* [Exercise goal]: The entire listing, reproduced exactly and stripped of images, is the expected output.

* [Supplied records]:
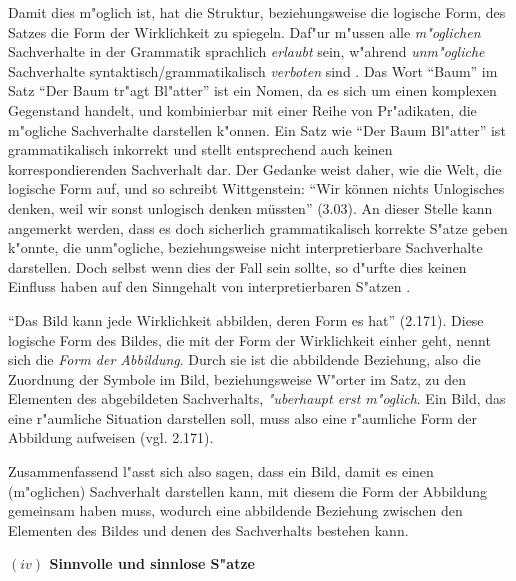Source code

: \documentclass[a4paper, emulatestandardclasses, 12pt]{scrartcl}
\begin{document}
\begin{onehalfspace}

Damit dies m"oglich ist, hat die Struktur, beziehungsweise die logische Form, des Satzes die Form der Wirklichkeit zu spiegeln. Daf"ur m"ussen alle \emph{m"oglichen} Sachverhalte in der Grammatik sprachlich \emph{erlaubt} sein, w"ahrend \emph{unm"ogliche} Sachverhalte syntaktisch/grammatikalisch \emph{verboten} sind \cite[vgl.][S. 85 f.]{emiliani1999formsp}. Das Wort "`Baum"' im Satz "`Der Baum tr"agt Bl"atter"' ist ein Nomen, da es sich um einen komplexen Gegenstand handelt, und kombinierbar mit einer Reihe von Pr"adikaten, die m"ogliche Sachverhalte darstellen k"onnen. Ein Satz wie "`Der Baum Bl"atter"' ist grammatikalisch inkorrekt und stellt entsprechend auch keinen korrespondierenden Sachverhalt dar. Der Gedanke weist daher, wie die Welt, die logische Form auf, und so schreibt Wittgenstein: "`Wir können nichts Unlogisches denken, weil wir sonst unlogisch denken müssten"' (3.03). An dieser Stelle kann angemerkt werden, dass es doch sicherlich grammatikalisch korrekte S"atze geben k"onnte, die unm"ogliche, beziehungsweise nicht interpretierbare Sachverhalte darstellen. Doch selbst wenn dies der Fall sein sollte, so d"urfte dies keinen Einfluss haben auf den Sinngehalt von interpretierbaren S"atzen \cite[vgl.][S. 88 f.]{emiliani1999formsp}. 

"`Das Bild kann jede Wirklichkeit abbilden, deren Form es hat"' (2.171). Diese logische Form des Bildes, die mit der Form der Wirklichkeit einher geht, nennt sich die \emph{Form der Abbildung}. Durch sie ist die abbildende Beziehung, also die Zuordnung der Symbole im Bild, beziehungsweise W"orter im Satz, zu den Elementen des abgebildeten Sachverhalts, \emph{"uberhaupt erst m"oglich}. Ein Bild, das eine r"aumliche Situation darstellen soll, muss also eine r"aumliche Form der Abbildung aufweisen (vgl. 2.171). 


Zusammenfassend l"asst sich also sagen, dass ein Bild, damit es einen (m"oglichen) Sachverhalt darstellen kann, mit diesem die Form der Abbildung gemeinsam haben muss, wodurch
 eine abbildende Beziehung zwischen den Elementen des Bildes und denen des Sachverhalts bestehen kann.


\vspace{5mm}
\noindent\textbf{$(iv)$ Sinnvolle und sinnlose S"atze}	


\end{onehalfspace}
\end{document}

* [Response to the task]:
Source code

: \documentclass[a4paper, emulatestandardclasses, 12pt]{scrartcl}
\begin{document}
\begin{onehalfspace}

Damit dies m"oglich ist, hat die Struktur, beziehungsweise die logische Form, des Satzes die Form der Wirklichkeit zu spiegeln. Daf"ur m"ussen alle \emph{m"oglichen} Sachverhalte in der Grammatik sprachlich \emph{erlaubt} sein, w"ahrend \emph{unm"ogliche} Sachverhalte syntaktisch/grammatikalisch \emph{verboten} sind \cite[vgl.][S. 85 f.]{emiliani1999formsp}. Das Wort "`Baum"' im Satz "`Der Baum tr"agt Bl"atter"' ist ein Nomen, da es sich um einen komplexen Gegenstand handelt, und kombinierbar mit einer Reihe von Pr"adikaten, die m"ogliche Sachverhalte darstellen k"onnen. Ein Satz wie "`Der Baum Bl"atter"' ist grammatikalisch inkorrekt und stellt entsprechend auch keinen korrespondierenden Sachverhalt dar. Der Gedanke weist daher, wie die Welt, die logische Form auf, und so schreibt Wittgenstein: "`Wir können nichts Unlogisches denken, weil wir sonst unlogisch denken müssten"' (3.03). An dieser Stelle kann angemerkt werden, dass es doch sicherlich grammatikalisch korrekte S"atze geben k"onnte, die unm"ogliche, beziehungsweise nicht interpretierbare Sachverhalte darstellen. Doch selbst wenn dies der Fall sein sollte, so d"urfte dies keinen Einfluss haben auf den Sinngehalt von interpretierbaren S"atzen \cite[vgl.][S. 88 f.]{emiliani1999formsp}. 

"`Das Bild kann jede Wirklichkeit abbilden, deren Form es hat"' (2.171). Diese logische Form des Bildes, die mit der Form der Wirklichkeit einher geht, nennt sich die \emph{Form der Abbildung}. Durch sie ist die abbildende Beziehung, also die Zuordnung der Symbole im Bild, beziehungsweise W"orter im Satz, zu den Elementen des abgebildeten Sachverhalts, \emph{"uberhaupt erst m"oglich}. Ein Bild, das eine r"aumliche Situation darstellen soll, muss also eine r"aumliche Form der Abbildung aufweisen (vgl. 2.171). 


Zusammenfassend l"asst sich also sagen, dass ein Bild, damit es einen (m"oglichen) Sachverhalt darstellen kann, mit diesem die Form der Abbildung gemeinsam haben muss, wodurch
 eine abbildende Beziehung zwischen den Elementen des Bildes und denen des Sachverhalts bestehen kann.


\vspace{5mm}
\noindent\textbf{$(iv)$ Sinnvolle und sinnlose S"atze}	


\end{onehalfspace}
\end{document}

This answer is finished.